Records from a collection:
──────

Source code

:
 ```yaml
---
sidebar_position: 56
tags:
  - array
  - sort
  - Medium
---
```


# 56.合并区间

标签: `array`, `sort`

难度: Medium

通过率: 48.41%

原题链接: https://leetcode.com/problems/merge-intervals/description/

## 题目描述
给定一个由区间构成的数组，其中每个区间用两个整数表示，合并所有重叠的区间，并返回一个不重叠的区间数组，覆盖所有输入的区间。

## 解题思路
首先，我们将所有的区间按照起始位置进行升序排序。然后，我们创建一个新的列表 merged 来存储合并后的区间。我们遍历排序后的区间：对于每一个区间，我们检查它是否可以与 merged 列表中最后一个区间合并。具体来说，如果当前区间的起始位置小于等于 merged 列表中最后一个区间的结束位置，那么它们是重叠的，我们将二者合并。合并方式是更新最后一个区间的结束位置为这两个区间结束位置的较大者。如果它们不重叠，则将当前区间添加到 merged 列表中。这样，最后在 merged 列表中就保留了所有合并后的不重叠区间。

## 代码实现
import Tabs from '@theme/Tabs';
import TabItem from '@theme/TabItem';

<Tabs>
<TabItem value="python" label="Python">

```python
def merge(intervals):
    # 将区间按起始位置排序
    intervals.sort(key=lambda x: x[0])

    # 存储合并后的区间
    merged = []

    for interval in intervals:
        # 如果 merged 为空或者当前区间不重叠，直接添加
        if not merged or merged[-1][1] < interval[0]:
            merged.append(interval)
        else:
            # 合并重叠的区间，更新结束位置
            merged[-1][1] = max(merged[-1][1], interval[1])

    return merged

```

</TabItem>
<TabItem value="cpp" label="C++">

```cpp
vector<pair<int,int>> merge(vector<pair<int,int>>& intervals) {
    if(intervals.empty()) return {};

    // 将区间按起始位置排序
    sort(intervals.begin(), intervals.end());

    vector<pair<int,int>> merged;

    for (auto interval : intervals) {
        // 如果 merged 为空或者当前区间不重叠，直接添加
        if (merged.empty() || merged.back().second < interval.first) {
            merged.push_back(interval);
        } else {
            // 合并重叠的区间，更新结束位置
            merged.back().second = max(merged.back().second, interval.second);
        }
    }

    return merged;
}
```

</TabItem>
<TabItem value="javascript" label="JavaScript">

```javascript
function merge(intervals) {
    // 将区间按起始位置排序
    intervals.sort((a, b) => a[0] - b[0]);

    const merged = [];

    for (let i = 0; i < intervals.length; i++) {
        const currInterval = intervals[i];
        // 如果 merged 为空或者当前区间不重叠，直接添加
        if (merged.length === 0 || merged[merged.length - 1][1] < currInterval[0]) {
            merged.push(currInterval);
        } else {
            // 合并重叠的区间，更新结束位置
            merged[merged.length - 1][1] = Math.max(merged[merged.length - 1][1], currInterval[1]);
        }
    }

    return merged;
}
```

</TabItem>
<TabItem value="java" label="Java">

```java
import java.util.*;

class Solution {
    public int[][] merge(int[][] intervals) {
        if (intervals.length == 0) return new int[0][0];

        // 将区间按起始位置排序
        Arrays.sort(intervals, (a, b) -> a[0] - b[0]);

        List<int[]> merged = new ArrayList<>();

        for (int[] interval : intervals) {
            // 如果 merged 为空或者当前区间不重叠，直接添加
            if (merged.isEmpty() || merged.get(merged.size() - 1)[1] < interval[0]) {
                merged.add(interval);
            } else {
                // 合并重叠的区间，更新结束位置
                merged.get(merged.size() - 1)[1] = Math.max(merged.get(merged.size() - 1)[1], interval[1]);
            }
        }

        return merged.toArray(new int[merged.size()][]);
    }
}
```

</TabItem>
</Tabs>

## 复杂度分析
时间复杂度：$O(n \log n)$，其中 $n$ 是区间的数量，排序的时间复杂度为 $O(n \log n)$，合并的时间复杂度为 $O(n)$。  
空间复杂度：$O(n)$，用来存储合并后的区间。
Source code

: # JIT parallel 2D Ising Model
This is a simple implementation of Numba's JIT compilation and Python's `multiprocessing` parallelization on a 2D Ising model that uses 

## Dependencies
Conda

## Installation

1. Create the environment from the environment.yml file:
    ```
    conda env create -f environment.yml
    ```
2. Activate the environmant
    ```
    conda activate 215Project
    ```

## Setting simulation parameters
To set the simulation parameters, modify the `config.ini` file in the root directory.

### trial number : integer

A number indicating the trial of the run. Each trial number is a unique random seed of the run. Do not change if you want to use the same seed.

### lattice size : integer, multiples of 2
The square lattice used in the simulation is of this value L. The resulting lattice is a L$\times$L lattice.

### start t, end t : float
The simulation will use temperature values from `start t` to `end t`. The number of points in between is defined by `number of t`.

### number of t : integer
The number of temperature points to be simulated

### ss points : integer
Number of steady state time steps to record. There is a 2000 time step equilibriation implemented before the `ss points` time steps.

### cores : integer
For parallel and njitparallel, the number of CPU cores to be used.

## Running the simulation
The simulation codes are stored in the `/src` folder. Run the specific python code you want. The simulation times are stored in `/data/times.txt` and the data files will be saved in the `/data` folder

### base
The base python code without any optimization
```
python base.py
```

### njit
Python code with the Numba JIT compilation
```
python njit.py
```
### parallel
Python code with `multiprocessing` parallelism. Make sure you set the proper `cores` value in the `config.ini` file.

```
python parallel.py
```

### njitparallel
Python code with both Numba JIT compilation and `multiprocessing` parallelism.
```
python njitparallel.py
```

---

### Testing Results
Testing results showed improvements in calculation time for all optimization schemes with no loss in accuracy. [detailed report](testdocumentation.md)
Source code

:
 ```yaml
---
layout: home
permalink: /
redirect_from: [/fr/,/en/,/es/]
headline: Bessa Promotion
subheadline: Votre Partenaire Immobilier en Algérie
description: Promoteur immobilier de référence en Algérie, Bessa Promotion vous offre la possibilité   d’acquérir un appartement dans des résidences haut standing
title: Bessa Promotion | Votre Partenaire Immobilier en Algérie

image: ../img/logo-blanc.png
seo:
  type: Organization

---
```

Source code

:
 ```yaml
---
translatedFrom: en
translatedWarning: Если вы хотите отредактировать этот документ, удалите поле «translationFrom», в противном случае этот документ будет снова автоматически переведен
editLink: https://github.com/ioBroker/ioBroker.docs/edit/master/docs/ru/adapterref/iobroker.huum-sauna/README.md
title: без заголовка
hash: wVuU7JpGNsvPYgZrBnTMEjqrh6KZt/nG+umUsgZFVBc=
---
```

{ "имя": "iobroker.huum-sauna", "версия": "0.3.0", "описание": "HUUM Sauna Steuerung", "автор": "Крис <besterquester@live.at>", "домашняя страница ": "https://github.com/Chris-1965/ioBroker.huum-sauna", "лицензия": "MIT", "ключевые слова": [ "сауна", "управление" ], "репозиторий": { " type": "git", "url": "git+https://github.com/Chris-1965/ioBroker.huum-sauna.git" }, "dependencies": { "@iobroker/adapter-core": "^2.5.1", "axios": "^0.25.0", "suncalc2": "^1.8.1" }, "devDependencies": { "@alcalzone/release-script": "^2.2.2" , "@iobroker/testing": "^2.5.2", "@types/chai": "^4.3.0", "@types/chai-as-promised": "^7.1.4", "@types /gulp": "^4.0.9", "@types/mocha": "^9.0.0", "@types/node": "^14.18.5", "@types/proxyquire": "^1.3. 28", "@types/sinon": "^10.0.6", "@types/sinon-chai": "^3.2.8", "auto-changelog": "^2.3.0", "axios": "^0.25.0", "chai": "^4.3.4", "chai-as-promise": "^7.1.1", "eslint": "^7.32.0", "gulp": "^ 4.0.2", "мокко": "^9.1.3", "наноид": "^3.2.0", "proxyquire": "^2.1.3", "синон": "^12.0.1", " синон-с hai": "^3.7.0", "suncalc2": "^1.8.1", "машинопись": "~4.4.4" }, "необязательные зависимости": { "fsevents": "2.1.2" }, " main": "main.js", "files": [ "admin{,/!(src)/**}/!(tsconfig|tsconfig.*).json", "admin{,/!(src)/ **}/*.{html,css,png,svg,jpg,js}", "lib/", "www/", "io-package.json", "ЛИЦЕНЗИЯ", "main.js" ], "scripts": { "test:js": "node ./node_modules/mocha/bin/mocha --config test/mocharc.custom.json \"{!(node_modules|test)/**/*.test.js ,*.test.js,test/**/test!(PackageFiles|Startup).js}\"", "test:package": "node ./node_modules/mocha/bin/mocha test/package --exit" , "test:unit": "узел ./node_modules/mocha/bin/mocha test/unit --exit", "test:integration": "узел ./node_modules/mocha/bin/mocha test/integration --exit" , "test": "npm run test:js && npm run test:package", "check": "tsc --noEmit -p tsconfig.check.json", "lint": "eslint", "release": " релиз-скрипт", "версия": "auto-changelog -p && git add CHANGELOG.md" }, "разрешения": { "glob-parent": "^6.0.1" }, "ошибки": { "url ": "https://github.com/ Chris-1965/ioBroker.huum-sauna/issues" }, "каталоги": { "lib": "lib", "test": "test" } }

──────

Work to be completed -> In the data above, each line holding "Math" is to be found and copied.

Your response ->
            merged[merged.length - 1][1] = Math.max(merged[merged.length - 1][1], currInterval[1]);
                merged.get(merged.size() - 1)[1] = Math.max(merged.get(merged.size() - 1)[1], interval[1]);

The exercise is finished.